> [TASK]: Find each line below that includes "begin", then copy it.

╭─ MATERIALS PROVIDED

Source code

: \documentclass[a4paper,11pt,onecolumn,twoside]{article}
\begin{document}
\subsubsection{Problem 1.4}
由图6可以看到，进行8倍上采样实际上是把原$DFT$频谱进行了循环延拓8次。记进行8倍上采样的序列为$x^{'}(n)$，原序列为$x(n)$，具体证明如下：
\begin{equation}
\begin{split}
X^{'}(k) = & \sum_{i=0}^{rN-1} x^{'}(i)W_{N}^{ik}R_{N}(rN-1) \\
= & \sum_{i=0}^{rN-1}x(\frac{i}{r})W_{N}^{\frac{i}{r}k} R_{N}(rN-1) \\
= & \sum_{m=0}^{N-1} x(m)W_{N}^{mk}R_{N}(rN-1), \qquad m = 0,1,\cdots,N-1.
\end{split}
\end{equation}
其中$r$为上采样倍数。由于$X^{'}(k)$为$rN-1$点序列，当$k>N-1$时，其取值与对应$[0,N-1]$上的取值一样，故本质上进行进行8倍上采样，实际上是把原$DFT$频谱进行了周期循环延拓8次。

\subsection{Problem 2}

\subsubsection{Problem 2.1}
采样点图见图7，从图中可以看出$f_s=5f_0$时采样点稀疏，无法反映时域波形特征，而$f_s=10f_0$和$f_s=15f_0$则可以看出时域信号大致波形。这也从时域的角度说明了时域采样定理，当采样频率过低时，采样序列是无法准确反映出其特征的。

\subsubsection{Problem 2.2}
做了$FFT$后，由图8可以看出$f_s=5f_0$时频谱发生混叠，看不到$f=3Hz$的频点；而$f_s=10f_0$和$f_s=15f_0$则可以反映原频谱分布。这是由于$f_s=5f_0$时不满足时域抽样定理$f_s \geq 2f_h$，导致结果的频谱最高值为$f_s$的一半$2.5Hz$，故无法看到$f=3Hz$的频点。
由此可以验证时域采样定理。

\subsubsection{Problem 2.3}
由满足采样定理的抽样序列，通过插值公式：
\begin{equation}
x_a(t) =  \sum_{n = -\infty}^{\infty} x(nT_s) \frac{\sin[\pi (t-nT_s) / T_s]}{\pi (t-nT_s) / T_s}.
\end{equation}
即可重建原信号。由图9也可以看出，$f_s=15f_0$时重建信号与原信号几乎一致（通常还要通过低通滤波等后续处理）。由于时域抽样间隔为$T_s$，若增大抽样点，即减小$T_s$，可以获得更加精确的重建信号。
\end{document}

╰─

> [RESULT BELOW]:
\begin{document}
\begin{equation}
\begin{split}
\begin{equation}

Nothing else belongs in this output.